The UK Association for Music Education – Music Mark is pleased to note that the Government has listened to the consultation, as evidenced by some welcome additions to this draft of the National Curriculum. We specifically note the increased prominence of the mention of creativity and we are pleased that this is now embedded from the first sentence. We also welcome the inclusion of the natural play of experimentation at Key Stage 1. It is clear in this draft that national curriculum music is about being a musician, not simply learning about music and at Key Stage 2 this includes the practical application of creating and composing music for a range of purposes. At Key Stage 3 this includes the opportunity to develop as a musician in the way that they wish through the possibility of specialising in singing or playing an instrument or composing. We note and welcome that the use of new technologies for creating music is now included alongside the traditional technologies of musical instruments.

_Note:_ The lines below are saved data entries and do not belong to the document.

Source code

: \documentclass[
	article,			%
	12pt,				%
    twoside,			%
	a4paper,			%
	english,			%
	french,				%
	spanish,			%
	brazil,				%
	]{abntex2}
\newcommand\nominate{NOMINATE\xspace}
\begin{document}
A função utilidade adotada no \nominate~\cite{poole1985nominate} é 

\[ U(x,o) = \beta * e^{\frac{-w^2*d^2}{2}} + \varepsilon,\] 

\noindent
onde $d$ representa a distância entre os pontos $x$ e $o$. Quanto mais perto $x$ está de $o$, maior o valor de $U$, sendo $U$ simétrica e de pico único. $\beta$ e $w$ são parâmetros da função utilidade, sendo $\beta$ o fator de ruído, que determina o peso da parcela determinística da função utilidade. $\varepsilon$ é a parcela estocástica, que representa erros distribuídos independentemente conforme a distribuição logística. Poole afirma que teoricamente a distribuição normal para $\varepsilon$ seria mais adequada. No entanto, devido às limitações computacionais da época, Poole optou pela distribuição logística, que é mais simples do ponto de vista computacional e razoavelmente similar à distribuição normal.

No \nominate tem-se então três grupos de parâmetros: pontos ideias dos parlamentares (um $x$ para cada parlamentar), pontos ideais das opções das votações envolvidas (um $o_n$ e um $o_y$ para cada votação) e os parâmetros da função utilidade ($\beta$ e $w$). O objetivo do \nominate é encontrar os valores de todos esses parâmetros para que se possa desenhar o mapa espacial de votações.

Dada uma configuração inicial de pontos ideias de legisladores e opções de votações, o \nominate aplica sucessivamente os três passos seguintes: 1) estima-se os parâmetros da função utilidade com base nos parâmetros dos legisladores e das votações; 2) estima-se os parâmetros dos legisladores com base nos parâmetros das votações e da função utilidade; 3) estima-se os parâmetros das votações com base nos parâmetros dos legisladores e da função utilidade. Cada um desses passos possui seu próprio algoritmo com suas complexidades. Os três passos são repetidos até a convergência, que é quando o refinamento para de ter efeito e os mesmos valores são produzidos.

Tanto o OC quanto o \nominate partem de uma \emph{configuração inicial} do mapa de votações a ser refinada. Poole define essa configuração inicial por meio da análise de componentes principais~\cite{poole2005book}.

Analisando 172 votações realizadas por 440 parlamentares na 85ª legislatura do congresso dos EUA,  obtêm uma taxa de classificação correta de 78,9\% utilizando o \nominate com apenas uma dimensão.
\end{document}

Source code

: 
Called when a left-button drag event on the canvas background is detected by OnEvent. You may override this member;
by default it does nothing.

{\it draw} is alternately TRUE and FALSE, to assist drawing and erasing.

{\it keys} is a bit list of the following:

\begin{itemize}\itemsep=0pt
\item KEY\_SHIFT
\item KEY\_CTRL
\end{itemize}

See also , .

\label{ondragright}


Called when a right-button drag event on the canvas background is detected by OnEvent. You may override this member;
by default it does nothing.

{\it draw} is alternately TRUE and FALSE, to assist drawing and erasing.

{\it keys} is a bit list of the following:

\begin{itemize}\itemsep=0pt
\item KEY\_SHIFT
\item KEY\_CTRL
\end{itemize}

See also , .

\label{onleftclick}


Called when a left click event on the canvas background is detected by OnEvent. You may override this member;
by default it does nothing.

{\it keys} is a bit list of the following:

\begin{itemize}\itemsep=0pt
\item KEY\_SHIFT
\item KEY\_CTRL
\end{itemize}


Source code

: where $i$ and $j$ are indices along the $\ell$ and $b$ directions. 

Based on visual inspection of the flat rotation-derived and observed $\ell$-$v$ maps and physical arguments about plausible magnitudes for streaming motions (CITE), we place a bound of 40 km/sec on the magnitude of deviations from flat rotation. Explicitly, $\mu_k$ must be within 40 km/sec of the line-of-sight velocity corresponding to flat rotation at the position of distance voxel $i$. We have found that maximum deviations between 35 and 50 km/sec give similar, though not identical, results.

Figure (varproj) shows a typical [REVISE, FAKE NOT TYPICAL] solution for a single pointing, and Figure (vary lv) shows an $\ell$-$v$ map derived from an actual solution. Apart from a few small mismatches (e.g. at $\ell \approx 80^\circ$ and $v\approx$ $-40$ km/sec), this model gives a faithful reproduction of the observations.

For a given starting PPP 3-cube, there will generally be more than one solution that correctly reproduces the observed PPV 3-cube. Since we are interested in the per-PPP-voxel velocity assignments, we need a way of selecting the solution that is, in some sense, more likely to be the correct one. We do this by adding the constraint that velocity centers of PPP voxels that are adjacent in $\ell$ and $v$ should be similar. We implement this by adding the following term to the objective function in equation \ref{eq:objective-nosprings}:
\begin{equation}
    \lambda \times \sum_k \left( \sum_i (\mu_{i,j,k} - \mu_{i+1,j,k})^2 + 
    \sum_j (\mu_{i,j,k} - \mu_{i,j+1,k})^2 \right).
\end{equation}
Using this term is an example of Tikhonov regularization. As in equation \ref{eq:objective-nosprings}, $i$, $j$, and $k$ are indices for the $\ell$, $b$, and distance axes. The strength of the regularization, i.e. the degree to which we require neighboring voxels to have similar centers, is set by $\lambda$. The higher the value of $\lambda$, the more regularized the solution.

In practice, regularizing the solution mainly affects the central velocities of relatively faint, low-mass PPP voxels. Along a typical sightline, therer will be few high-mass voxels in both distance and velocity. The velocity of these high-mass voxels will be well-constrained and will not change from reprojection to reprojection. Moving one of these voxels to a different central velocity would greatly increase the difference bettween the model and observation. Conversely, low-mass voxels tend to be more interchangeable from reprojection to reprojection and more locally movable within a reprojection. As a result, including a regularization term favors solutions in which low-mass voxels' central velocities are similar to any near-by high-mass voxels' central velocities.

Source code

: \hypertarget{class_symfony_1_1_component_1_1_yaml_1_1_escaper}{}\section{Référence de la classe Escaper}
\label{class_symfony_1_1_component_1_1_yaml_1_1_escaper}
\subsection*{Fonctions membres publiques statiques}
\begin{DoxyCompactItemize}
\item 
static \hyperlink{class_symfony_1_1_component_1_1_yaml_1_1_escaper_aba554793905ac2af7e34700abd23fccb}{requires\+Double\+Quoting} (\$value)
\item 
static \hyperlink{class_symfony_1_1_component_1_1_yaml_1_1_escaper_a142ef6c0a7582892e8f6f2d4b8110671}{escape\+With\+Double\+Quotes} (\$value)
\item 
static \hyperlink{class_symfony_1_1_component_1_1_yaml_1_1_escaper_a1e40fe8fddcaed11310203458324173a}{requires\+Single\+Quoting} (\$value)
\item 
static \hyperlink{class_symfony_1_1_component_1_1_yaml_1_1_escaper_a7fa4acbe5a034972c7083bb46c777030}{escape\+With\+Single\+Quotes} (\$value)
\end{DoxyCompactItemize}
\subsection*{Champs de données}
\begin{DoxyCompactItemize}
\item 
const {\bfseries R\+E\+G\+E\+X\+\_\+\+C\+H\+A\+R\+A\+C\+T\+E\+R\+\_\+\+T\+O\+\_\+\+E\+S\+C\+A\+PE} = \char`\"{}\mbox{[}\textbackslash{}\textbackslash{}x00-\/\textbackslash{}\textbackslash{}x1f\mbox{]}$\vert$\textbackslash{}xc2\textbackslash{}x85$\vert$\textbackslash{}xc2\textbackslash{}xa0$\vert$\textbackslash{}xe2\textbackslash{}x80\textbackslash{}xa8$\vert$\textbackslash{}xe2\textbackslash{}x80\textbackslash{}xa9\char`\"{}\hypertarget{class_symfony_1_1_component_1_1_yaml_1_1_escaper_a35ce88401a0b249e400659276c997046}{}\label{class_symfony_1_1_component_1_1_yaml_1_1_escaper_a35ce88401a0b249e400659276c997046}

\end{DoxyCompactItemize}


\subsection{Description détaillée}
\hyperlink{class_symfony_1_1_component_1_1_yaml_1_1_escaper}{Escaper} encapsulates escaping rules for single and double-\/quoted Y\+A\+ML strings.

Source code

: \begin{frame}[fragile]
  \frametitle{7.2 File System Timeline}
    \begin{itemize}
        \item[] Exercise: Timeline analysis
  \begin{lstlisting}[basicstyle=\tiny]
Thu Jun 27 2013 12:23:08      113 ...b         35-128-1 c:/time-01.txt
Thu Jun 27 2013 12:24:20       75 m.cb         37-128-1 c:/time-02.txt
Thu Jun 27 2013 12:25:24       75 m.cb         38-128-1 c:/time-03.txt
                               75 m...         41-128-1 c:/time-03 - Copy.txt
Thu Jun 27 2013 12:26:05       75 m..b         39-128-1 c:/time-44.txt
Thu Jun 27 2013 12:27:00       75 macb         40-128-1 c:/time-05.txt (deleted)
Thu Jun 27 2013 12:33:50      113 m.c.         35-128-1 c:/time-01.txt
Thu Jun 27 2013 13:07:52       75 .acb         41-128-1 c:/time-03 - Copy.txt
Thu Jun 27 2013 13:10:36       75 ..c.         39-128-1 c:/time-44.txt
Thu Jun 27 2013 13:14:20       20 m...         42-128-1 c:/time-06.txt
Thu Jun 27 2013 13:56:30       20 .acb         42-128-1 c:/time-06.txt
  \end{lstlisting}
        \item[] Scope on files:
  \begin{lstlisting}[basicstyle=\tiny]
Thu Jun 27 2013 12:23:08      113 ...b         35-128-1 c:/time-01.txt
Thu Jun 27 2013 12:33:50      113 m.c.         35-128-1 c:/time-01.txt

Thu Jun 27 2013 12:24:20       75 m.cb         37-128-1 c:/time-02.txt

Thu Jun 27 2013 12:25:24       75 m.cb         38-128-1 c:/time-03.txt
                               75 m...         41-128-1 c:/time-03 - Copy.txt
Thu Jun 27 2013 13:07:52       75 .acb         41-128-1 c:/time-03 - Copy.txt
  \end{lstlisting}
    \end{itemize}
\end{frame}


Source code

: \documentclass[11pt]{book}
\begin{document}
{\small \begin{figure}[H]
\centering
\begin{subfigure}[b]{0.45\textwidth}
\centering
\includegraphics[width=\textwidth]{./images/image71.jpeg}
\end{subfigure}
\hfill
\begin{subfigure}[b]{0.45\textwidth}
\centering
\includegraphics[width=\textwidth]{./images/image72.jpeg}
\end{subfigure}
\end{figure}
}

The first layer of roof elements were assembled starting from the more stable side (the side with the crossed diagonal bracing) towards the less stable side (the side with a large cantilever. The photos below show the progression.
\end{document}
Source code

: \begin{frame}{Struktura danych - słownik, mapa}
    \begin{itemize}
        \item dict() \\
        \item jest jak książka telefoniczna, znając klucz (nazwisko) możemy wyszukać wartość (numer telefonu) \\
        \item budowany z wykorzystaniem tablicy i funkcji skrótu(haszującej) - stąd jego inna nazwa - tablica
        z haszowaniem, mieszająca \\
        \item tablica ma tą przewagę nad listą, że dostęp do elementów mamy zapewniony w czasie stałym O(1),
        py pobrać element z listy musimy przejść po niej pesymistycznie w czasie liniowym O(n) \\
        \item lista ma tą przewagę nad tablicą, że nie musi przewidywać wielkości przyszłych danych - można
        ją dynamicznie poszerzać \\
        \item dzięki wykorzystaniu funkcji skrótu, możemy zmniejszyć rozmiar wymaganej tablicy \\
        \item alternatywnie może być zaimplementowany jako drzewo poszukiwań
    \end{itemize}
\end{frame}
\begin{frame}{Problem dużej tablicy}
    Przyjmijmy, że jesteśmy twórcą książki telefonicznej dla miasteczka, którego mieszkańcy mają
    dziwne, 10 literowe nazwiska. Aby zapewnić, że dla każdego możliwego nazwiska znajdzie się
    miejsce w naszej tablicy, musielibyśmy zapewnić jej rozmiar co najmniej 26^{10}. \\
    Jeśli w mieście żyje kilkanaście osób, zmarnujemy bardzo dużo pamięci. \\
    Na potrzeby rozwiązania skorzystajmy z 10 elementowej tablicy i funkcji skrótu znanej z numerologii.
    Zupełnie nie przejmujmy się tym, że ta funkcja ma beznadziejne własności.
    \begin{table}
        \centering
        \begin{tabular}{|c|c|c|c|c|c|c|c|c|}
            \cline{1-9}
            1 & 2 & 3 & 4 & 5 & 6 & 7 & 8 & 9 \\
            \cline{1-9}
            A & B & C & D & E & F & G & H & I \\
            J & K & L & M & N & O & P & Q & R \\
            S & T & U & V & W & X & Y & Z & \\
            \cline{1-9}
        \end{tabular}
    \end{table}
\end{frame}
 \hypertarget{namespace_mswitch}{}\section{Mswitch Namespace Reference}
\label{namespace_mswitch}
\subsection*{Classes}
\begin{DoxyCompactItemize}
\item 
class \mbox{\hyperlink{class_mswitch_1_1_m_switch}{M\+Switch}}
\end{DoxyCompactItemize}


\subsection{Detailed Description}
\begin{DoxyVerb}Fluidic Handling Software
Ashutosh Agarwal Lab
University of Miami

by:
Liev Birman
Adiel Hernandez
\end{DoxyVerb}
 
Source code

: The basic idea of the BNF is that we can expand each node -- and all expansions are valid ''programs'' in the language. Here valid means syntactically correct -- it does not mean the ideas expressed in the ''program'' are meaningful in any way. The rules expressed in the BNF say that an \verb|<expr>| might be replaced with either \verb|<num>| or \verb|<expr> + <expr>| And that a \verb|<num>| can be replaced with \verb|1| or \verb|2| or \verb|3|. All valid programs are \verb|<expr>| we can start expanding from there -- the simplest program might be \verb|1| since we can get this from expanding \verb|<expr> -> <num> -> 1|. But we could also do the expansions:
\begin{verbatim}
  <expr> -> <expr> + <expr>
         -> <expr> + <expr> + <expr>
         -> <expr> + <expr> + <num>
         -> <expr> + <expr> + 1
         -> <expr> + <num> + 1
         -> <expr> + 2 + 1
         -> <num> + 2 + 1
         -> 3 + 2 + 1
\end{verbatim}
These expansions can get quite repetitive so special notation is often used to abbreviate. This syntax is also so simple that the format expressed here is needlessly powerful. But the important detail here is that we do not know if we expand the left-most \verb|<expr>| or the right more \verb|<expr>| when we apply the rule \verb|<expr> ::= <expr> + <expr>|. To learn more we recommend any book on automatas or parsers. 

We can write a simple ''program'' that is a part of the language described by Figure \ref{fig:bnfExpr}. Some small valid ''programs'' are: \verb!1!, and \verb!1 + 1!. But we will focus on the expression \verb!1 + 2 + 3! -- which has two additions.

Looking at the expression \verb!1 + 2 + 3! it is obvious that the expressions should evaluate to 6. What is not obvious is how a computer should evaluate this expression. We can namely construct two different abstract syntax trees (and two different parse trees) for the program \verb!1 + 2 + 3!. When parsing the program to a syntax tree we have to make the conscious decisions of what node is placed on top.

However, we also have noted that attempts to make additions have created some clumsy wording, some of which requires revisiting and refining. We also note that there is still no preamble for KS1 which is a missed opportunity to underpin this crucial phase in children’s musical development and the attainment target remains largely uninformative.
You can find the new framework document and programmes of study, (Music p217 – p219) along with the consultation document on the legislative Order for the new national curriculum and details of how to respond on the consultation page on GOV.UK. The consultation will close on 8 August.
We continue to welcome Members’ comments on this consultation.
The UK Association for Music Education – Music Mark has consulted its members and has submitted a response to the Department for Education for the National Curriculum Review. Representatives met officials from the DfE to discuss this submission as well as contributing to the wider consultation process through the Cultural Learning Alliance and the Music Education Council.
Graeme Smith and Fiona Pendreigh, our Board Members, attended meetings with other subject associations about the primary curriculum, and they have fed back to the DfE, including the challenge to schools to deliver a broad and balanced curriculum when the draft documents have such a large difference in the amount of detail between the core subjects and foundations subjects. On 6 March, James Garnett, another of our board members, spoke at the Westminster Education Forum debate on the draft music and art curricula.
In preparation for the implementation of the new curriculum, The UK Association for Music Education – Music Mark will be working with members to prepare guidance for colleagues in schools and hubs.